[Raw data Boundary: Start]

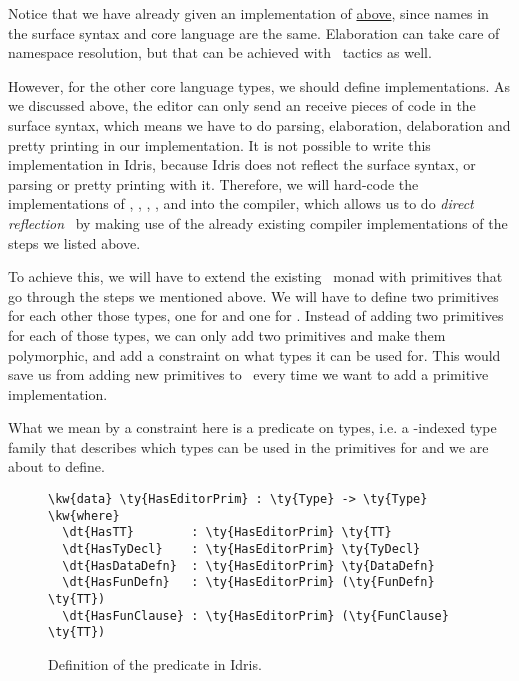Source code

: Notice that we have already given an  implementation of
 \hyperref[code:ttnameEditorable]{above}, since names in the
surface syntax and core language are the same. Elaboration can take care of
namespace resolution, but that can be achieved with \Elab\ tactics as well.

However, for the other core language types, we should define 
implementations. As we discussed above, the editor can only send an receive
pieces of code in the surface syntax, which means we have to do parsing,
elaboration, delaboration and pretty printing in our 
implementation.
It is not possible to write this implementation in Idris,
because Idris does not reflect the surface syntax, or parsing or pretty
printing with it.
Therefore, we will hard-code the implementations of , ,
, , and  into the compiler,
which allows us to do \emph{direct reflection}~\cite{barzilayphd} by making use
of the already existing compiler implementations of the steps we listed above.

To achieve this, we will have to extend the existing \Elab\ monad with
primitives that go through the steps we mentioned above. We will have to define
two primitives for each other those types, one for  and one for
. Instead of adding two primitives for each of those types, we can
only add two primitives and make them polymorphic, and add a constraint on what
types it can be used for. This would save us from adding new primitives to
\Elab\ every time we want to add a primitive  implementation.

What we mean by a constraint here is a predicate on types,
i.e. a -indexed type family that describes which types can be used in
the primitives for  and  we are about to define.

\begin{figure}[ht]
\caption{Definition of the  predicate in Idris.}
\begin{Verbatim}[framesep=2mm, label=\footnotesize{\normalfont{Idris}}, labelposition=topline]
\kw{data} \ty{HasEditorPrim} : \ty{Type} -> \ty{Type} \kw{where}
  \dt{HasTT}        : \ty{HasEditorPrim} \ty{TT}
  \dt{HasTyDecl}    : \ty{HasEditorPrim} \ty{TyDecl}
  \dt{HasDataDefn}  : \ty{HasEditorPrim} \ty{DataDefn}
  \dt{HasFunDefn}   : \ty{HasEditorPrim} (\ty{FunDefn} \ty{TT})
  \dt{HasFunClause} : \ty{HasEditorPrim} (\ty{FunClause} \ty{TT})
\end{Verbatim}
\end{figure}

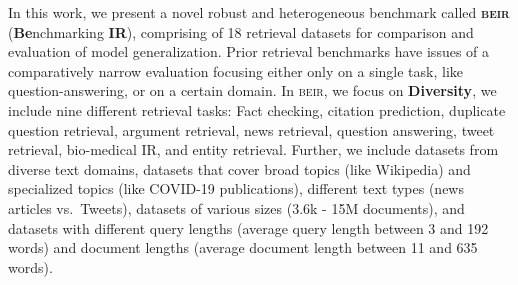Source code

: \documentclass{article}
\newcommand{\custo}[1]{\textsc{\normalsize #1}}
\newcommand{\beir}{\custo{beir}\xspace}
\begin{document}
In this work, we present a novel robust and heterogeneous benchmark called \textbf{\beir} (\textbf{Be}nchmarking \textbf{IR}), comprising of 18 retrieval datasets for comparison and evaluation of model generalization. 
Prior retrieval benchmarks \citep{guo2020multireqa, petroni2020kilt} have issues of a comparatively narrow evaluation focusing either only on a single task, like question-answering, or on a certain domain. In \beir, we focus on \textbf{Diversity}, we include nine different retrieval tasks: Fact checking, citation prediction, duplicate question retrieval, argument retrieval, news retrieval, question answering, tweet retrieval, bio-medical IR, and entity retrieval. Further, we include datasets from diverse text domains, datasets that cover broad topics (like Wikipedia) and specialized topics (like COVID-19 publications), different text types (news articles vs.\ Tweets), datasets of various sizes (3.6k - 15M documents), and datasets with different query lengths (average query length between 3 and 192 words) and document lengths (average document length between 11 and 635 words).


\end{document}

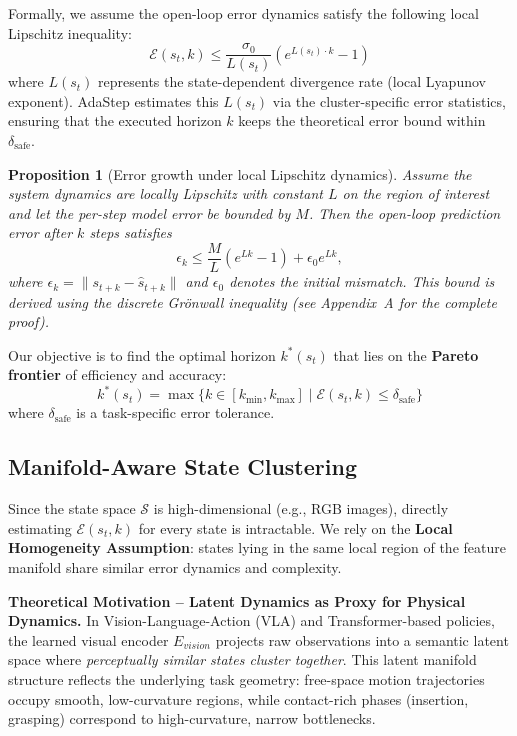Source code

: \documentclass[conference]{IEEEtran}
\newtheorem{proposition}{Proposition}
\begin{document}
Formally, we assume the open-loop error dynamics satisfy the following local Lipschitz inequality:
\begin{equation}
\label{eq:lipschitz}
\mathcal{E}(s_t, k) \le \frac{\sigma_{0}}{L(s_t)} (e^{L(s_t) \cdot k} - 1)
\end{equation}
where $L(s_t)$ represents the state-dependent divergence rate (local Lyapunov exponent). AdaStep estimates this $L(s_t)$ via the cluster-specific error statistics, ensuring that the executed horizon $k$ keeps the theoretical error bound within $\delta_{\text{safe}}$.

\begin{proposition}[Error growth under local Lipschitz dynamics]
Assume the system dynamics are locally Lipschitz with constant $L$ on the region of interest and let the per-step model error be bounded by $M$. Then the open-loop prediction error after $k$ steps satisfies
\[\epsilon_k \le \frac{M}{L}(e^{Lk}-1)+\epsilon_0 e^{Lk},\]
where $\epsilon_k=\|s_{t+k}-\hat s_{t+k}\|$ and $\epsilon_0$ denotes the initial mismatch. This bound is derived using the discrete Gr\"onwall inequality (see Appendix~A for the complete proof).
\end{proposition}

Our objective is to find the optimal horizon $k^*(s_t)$ that lies on the \textbf{Pareto frontier} of efficiency and accuracy:
\begin{equation}
\label{eq:objective}
k^*(s_t) = \max \{ k \in [k_{\min}, k_{\max}] \mid \mathcal{E}(s_t, k) \le \delta_{\text{safe}} \}
\end{equation}
where $\delta_{\text{safe}}$ is a task-specific error tolerance.

\subsection{Manifold-Aware State Clustering}
\label{sec:manifold_aware}
Since the state space $\mathcal{S}$ is high-dimensional (e.g., RGB images), directly estimating $\mathcal{E}(s_t, k)$ for every state is intractable. We rely on the \textbf{Local Homogeneity Assumption}: states lying in the same local region of the feature manifold share similar error dynamics and complexity.

\textbf{Theoretical Motivation -- Latent Dynamics as Proxy for Physical Dynamics.} 
In Vision-Language-Action (VLA) and Transformer-based policies, the learned visual encoder $E_{vision}$ projects raw observations into a semantic latent space where \emph{perceptually similar states cluster together}. This latent manifold structure reflects the underlying task geometry: free-space motion trajectories occupy smooth, low-curvature regions, while contact-rich phases (insertion, grasping) correspond to high-curvature, narrow bottlenecks.
\end{document}
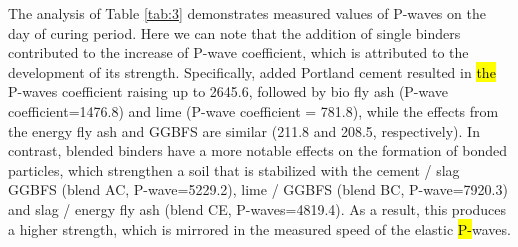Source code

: \documentclass[materials,article,submit,pdftex,moreauthors]{Definitions/mdpi}
\begin{document}
The analysis of Table \ref{tab:3} demonstrates measured values of P-waves on the day  of curing period. Here we can note that the addition of single binders contributed to the increase of P-wave coefficient, which is attributed to the development of its strength. Specifically, added Portland cement resulted in \hl{the} P-waves coefficient raising up to 2645.6, followed by bio fly ash (P-wave coefficient=1476.8) and lime (P-wave coefficient = 781.8), while the effects from the energy fly ash and GGBFS are similar (211.8 and 208.5, respectively). In contrast, blended binders have a more notable effects on the formation of bonded particles, which strengthen a soil that is stabilized with the cement / slag GGBFS (blend AC, P-wave=5229.2), lime / GGBFS (blend BC, P-wave=7920.3) and slag / energy fly ash (blend CE, P-waves=4819.4). As a result, this produces a higher strength, which is mirrored in the measured speed of the elastic \hl{P-}waves. 
 
\end{document}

[Raw data Boundary: End]

— Your goal —
If a line in the records contains the string "loop", copy it out.

— Solution to this task —
Formally, we assume the open-loop error dynamics satisfy the following local Lipschitz inequality:
Assume the system dynamics are locally Lipschitz with constant $L$ on the region of interest and let the per-step model error be bounded by $M$. Then the open-loop prediction error after $k$ steps satisfies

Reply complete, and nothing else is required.